Plain-text document sources
= Beginning of Section =

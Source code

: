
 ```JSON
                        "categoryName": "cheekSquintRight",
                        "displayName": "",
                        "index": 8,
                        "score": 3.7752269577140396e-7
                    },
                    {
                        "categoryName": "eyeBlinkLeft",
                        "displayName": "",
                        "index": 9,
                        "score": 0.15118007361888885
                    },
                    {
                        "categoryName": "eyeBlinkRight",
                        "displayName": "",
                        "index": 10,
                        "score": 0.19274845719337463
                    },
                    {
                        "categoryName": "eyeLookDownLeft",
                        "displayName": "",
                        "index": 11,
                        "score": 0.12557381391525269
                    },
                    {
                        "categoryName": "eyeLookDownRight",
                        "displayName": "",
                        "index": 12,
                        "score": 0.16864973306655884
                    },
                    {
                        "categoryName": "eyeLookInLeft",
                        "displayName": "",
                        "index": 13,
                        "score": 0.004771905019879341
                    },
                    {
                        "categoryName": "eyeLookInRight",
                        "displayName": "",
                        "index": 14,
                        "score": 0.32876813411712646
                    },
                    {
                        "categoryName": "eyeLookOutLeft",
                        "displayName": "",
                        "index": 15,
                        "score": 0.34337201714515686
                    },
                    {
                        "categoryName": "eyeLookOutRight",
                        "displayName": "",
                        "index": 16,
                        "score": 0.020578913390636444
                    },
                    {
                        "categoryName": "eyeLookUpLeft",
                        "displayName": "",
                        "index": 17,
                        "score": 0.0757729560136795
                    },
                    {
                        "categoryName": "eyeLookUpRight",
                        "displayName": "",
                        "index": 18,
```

= End of Section =

Task description
Lines of the data above that include the string "score" must each be copied.

Solution
                        "score": 3.7752269577140396e-7
                        "score": 0.15118007361888885
                        "score": 0.19274845719337463
                        "score": 0.12557381391525269
                        "score": 0.16864973306655884
                        "score": 0.004771905019879341
                        "score": 0.32876813411712646
                        "score": 0.34337201714515686
                        "score": 0.020578913390636444
                        "score": 0.0757729560136795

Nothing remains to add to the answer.